§ Task: Identify and pull out each line of the entries in which "error" occurs.

Stored items from a collection
= = = =
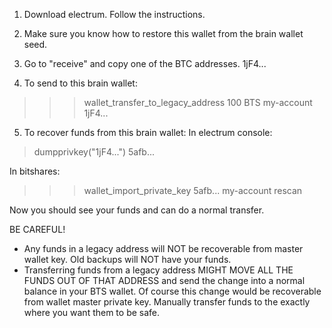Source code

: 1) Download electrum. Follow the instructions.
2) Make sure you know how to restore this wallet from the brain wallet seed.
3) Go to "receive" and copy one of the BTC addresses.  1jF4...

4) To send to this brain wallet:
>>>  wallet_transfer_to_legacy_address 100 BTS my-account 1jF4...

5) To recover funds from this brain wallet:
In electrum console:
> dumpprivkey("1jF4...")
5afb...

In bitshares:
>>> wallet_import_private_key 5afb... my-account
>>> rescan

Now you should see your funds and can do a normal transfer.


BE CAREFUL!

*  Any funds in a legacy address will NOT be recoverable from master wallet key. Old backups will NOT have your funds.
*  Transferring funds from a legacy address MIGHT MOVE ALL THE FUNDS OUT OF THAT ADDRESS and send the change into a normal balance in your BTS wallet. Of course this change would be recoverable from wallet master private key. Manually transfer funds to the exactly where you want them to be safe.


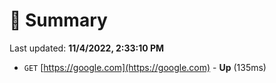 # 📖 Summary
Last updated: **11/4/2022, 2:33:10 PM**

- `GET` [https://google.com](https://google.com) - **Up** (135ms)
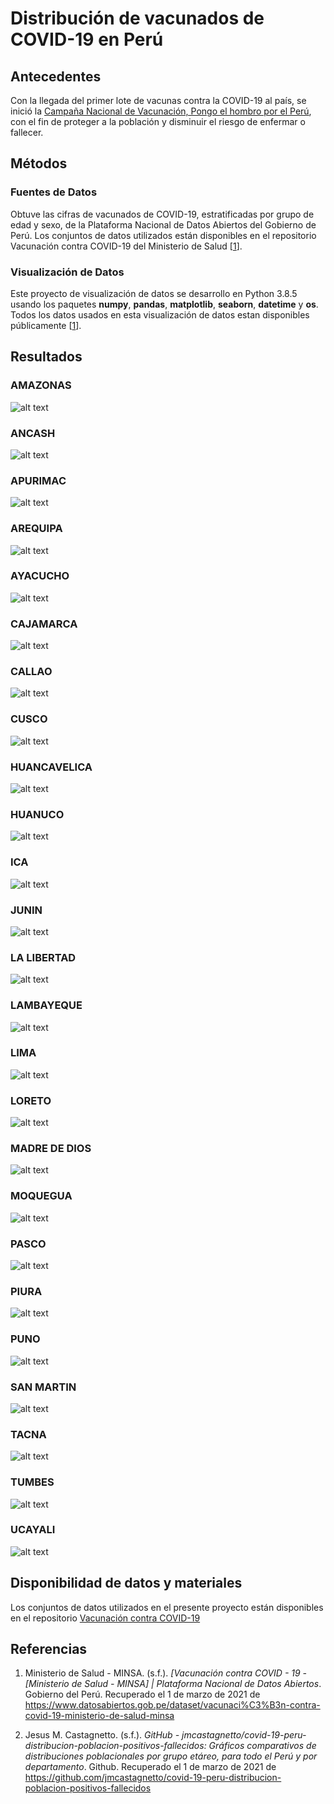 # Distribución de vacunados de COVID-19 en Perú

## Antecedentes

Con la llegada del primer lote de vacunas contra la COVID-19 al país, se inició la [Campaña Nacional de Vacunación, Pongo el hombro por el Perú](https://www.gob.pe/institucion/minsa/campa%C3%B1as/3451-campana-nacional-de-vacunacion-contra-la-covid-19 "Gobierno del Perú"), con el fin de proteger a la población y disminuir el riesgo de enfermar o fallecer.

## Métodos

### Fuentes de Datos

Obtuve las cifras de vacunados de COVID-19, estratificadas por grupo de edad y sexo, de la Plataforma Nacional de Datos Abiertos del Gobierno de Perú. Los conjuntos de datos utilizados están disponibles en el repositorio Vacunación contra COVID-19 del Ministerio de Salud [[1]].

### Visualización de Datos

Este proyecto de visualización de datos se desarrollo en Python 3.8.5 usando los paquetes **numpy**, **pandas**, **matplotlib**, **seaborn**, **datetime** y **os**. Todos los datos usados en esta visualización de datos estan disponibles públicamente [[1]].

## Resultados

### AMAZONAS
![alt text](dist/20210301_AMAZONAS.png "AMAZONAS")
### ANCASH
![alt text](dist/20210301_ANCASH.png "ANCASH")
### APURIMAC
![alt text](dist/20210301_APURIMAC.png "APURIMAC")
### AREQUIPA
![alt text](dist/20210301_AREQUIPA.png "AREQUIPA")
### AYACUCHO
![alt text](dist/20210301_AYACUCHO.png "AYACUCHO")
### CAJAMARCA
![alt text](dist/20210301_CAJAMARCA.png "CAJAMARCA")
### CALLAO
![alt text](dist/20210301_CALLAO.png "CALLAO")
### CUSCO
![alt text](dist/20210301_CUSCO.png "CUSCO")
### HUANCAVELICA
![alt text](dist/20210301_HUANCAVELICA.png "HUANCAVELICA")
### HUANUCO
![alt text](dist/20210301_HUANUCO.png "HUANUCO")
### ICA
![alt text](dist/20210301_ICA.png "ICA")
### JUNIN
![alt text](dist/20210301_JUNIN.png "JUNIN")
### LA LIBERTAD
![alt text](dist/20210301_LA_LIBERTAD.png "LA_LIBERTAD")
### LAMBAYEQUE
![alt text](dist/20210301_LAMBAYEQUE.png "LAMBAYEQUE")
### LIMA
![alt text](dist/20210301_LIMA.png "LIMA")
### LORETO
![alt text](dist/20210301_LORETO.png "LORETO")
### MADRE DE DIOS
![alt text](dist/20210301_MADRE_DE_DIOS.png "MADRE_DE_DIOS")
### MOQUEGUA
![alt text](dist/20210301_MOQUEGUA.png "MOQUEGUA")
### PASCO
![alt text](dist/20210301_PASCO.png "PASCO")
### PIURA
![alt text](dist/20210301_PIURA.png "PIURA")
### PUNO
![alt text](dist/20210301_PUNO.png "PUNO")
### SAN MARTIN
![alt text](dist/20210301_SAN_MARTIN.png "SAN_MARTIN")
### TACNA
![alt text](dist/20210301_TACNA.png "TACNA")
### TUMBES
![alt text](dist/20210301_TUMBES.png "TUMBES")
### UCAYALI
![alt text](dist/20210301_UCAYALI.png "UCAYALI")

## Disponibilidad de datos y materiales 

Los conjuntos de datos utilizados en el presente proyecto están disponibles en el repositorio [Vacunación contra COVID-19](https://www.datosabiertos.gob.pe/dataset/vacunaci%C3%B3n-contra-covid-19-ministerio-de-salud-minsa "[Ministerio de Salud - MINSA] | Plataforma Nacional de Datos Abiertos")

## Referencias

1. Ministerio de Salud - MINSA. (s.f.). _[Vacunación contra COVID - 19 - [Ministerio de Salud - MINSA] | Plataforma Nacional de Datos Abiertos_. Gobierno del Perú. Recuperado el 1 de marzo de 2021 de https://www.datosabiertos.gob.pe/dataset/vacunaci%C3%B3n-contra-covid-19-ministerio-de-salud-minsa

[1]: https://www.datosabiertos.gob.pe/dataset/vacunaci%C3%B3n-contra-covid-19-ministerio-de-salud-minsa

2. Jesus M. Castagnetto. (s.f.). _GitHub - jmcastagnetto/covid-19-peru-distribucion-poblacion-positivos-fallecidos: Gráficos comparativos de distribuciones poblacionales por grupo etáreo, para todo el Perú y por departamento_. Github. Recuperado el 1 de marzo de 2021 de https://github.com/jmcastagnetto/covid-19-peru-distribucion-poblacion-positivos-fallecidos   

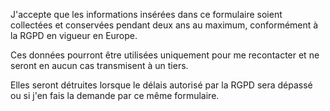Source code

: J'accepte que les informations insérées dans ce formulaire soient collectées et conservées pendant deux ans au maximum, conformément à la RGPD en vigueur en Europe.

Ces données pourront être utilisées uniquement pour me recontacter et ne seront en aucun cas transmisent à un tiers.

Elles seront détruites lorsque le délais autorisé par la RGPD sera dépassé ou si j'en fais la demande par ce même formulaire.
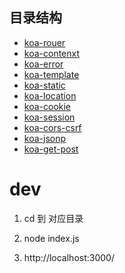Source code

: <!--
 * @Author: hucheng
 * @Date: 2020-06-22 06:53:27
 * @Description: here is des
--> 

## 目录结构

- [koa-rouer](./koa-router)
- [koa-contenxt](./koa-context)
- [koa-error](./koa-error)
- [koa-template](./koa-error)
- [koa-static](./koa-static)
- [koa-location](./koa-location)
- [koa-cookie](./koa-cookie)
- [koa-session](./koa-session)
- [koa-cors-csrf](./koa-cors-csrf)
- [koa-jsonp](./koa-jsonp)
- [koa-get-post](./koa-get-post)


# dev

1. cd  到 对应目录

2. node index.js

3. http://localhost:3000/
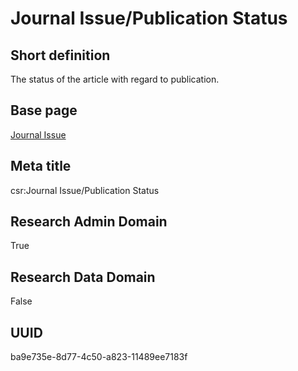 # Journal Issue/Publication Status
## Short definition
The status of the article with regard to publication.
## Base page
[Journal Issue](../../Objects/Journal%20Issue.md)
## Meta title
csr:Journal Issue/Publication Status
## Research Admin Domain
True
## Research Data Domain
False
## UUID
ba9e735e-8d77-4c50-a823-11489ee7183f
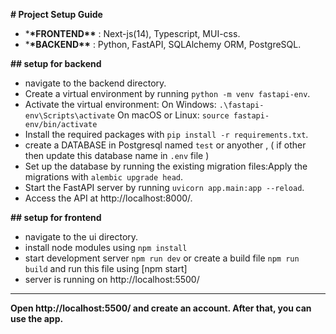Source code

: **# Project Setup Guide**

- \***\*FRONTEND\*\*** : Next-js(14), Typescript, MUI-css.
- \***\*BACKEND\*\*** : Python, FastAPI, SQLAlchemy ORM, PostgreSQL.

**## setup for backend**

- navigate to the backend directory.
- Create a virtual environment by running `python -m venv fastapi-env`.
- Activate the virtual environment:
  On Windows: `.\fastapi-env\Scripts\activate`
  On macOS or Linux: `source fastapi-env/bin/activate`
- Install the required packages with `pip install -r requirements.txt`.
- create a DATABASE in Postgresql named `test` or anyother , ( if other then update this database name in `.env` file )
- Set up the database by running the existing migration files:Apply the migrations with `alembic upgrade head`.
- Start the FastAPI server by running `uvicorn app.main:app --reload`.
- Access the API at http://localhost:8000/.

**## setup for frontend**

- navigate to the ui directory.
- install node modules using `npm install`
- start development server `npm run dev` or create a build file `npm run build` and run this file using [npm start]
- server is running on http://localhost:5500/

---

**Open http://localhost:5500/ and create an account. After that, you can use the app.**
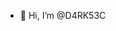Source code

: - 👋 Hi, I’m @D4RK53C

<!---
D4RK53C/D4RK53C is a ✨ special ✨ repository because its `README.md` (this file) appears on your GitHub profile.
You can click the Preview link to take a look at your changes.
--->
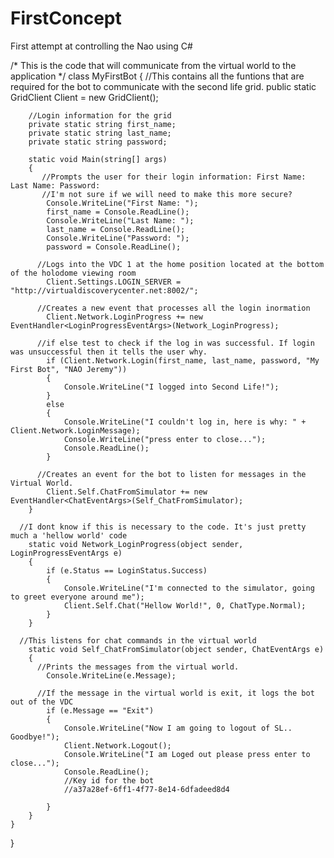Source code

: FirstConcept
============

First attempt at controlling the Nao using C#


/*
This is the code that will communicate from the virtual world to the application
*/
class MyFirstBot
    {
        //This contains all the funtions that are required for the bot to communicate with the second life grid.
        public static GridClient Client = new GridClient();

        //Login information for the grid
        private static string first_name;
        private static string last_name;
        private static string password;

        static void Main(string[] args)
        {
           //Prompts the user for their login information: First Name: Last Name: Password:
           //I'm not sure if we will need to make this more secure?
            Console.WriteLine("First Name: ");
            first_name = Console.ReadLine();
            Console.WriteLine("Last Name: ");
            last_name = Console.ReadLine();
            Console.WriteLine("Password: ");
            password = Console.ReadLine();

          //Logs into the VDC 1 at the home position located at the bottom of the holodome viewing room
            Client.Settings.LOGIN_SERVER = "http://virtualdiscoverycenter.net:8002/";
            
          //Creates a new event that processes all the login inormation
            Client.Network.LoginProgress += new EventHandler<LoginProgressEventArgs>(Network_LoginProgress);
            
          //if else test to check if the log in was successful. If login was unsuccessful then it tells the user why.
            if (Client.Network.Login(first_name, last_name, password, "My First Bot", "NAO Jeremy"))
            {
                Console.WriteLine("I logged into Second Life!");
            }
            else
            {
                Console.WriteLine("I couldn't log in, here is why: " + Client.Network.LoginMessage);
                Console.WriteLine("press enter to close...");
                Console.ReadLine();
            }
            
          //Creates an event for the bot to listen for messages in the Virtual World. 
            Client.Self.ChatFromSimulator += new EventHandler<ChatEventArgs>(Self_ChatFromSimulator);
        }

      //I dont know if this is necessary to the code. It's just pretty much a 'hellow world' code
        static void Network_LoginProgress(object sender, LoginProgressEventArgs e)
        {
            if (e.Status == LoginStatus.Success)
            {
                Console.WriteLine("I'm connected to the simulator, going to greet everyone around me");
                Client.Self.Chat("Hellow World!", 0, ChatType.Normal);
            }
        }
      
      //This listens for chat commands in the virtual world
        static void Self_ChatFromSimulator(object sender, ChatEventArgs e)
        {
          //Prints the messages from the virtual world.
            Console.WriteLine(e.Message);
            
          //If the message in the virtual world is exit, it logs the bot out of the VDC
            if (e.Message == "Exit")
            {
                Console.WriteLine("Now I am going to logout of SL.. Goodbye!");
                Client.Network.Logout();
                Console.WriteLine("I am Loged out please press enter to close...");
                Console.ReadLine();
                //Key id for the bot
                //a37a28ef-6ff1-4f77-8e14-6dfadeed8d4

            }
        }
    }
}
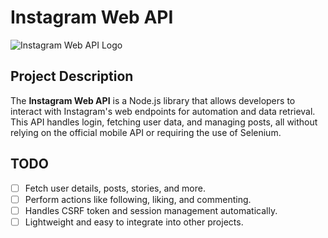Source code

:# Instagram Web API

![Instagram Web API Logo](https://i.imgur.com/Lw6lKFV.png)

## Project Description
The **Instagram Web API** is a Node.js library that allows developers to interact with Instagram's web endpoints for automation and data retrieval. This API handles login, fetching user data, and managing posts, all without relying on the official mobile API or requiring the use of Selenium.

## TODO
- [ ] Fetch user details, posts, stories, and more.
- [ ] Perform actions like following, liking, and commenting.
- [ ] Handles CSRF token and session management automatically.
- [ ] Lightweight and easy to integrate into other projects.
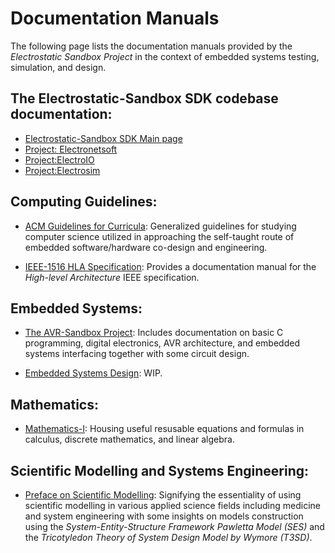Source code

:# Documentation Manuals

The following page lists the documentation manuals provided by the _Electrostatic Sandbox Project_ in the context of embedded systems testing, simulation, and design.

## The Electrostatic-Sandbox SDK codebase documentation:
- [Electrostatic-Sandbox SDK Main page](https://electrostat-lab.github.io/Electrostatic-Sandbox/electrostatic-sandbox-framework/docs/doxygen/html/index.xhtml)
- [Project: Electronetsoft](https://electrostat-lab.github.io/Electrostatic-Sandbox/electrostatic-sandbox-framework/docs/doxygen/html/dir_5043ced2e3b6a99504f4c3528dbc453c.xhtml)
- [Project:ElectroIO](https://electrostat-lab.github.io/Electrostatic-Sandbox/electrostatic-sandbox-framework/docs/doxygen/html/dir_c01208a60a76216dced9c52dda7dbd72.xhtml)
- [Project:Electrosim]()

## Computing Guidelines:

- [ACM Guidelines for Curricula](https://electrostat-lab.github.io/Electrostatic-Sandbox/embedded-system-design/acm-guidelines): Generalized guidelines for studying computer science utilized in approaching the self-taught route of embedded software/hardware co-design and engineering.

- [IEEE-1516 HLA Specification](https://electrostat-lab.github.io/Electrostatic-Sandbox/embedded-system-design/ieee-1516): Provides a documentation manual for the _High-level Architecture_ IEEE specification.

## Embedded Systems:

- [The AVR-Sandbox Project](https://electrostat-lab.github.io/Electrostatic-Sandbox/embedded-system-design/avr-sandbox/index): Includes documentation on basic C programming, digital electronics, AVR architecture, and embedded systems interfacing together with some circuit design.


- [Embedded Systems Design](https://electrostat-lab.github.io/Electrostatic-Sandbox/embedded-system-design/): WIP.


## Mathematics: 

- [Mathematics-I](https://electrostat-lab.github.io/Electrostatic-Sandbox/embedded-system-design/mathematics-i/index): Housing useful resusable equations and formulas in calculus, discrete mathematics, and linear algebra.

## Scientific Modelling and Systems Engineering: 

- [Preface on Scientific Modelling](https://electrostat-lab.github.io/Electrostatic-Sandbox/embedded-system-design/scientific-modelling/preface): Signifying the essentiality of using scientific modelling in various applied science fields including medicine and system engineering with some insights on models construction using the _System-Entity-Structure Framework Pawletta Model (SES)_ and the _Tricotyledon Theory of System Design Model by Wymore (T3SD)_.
= = = =
§ The completed task:
- [koa-error](./koa-error)
- [koa-template](./koa-error)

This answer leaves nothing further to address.